BRIEF DESCRIPTION OF THE DRAWING

FIG. 1 shows the cross-sectional shapes of examples of fibrillating type composite filament to be used in a preferable embodiment of the present invention, wherein A and B indicate different components, respectively, constituting the filament. FIGS. 2a,b,c and 3 are photomicrographs of 500 magnifications showing the form of fibers in a cotton plain woven fabric with microcapsules adhered thereto.

DESCRIPTION OF THE PREFERRED EMBODIMENTS

Throughout the specification of this invention, the term "fibrous structures" is to be understood to include yarns, threads, woven fabrics, knitted goods, nonwoven fabrics, pile fabrics, furs, leathers, secondary products thereof, for example, outerwear such as suits, coats, kimonos, uniforms, sweaters, skirts, slacks, cardigans, sportswear, blouses, dress shirts, shorts, casual wear or the like, and underwear such as pajamas, lingerie, foundation garments, hosiery or the like, bedclothes, such as mattress covers, bedcovers, sheets, blankets, counterpanes or the like, carpets, wall coverings, upholstery, automobile sheets, gloves, ties, scarves, glass wiping cloths, shawls, obis, and the like. The heavier the unit weight of those fibrous structures, the more advantageous is the invention in relation to the water-repellent treatment.
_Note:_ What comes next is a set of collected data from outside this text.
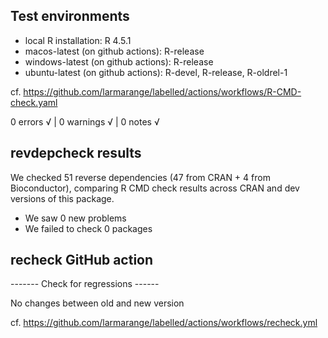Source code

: ## Test environments

* local R installation: R 4.5.1
* macos-latest (on github actions): R-release
* windows-latest (on github actions): R-release
* ubuntu-latest (on github actions): R-devel, R-release, R-oldrel-1

cf. https://github.com/larmarange/labelled/actions/workflows/R-CMD-check.yaml

0 errors √ | 0 warnings √ | 0 notes √

## revdepcheck results

We checked 51 reverse dependencies (47 from CRAN + 4 from Bioconductor), comparing R CMD check results across CRAN and dev versions of this package.

 * We saw 0 new problems
 * We failed to check 0 packages
 
## recheck GitHub action

------- Check for regressions ------

No changes between old and new version

cf. https://github.com/larmarange/labelled/actions/workflows/recheck.yml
As component fibers of the above structures, any fibers or yarns consisting of natural fibers, regenerated fibers, synthetic fibers, or combinations thereof produced by blend spinning, plying, mixed weaving or the like, may be employed. In relation to adhesiveness of binders, fibers having a rugged surface, such as cotton, porous fibers having microvoids and the like, or fibers having a compatibility with binders are advantageous. Particularly, ultra-fine synthetic fibers of 0.7 denier or less/filament, for example, fibrillating type composite filaments as described in Japanese Patent Application Laid-open Nos. 57-117,647 and, 60-215,869, are very advantageously employed. By the term "fibrils" we mean ultrafine denier filaments a plurality of which, oriented in a bundle are made up into a fiber. The fibrils can be readily obtained by splitting composite filaments consisting of a plurality of components into individual components or by removing components easily soluble or decomposable by alkalis, acids, solvents, or the like.

The fibrillating type composite filament in the present invention is to be understood to mean a filament consisting of at least two polymer components selected from the group consisting of various polyesters, various polyamides, polyethylene and polypropylene, particularly, a polyamide and a polyester, wherein those polymer components are bonded with each other along the longitudinal axis of the filament in such a fashion that in the cross-section of the filament one component does not completely surround the others. As embodiments of such a composite filament, mention may be made of: a side by side type composite filament as shown in FIG. 1, (1); a side by side repeated type composite filament as shown in FIG. 1, (2) and (3); a composite filament as shown in FIG. 1, (4)˜(8), consisting of one component having radially extended projections and another component filling up the spaces between the projections; a composite filament as shown in FIG. 1, (9) and (10), consisting of one component having radially extended projections, another component filling up the spaces between the projections and having a centripetally directed V-type recess in every filling up portion and the same component as the former, filling up the V-type recesses; and a side by side repeated type composite filament having a central hollow as shown in FIG. 1, (11); or the like.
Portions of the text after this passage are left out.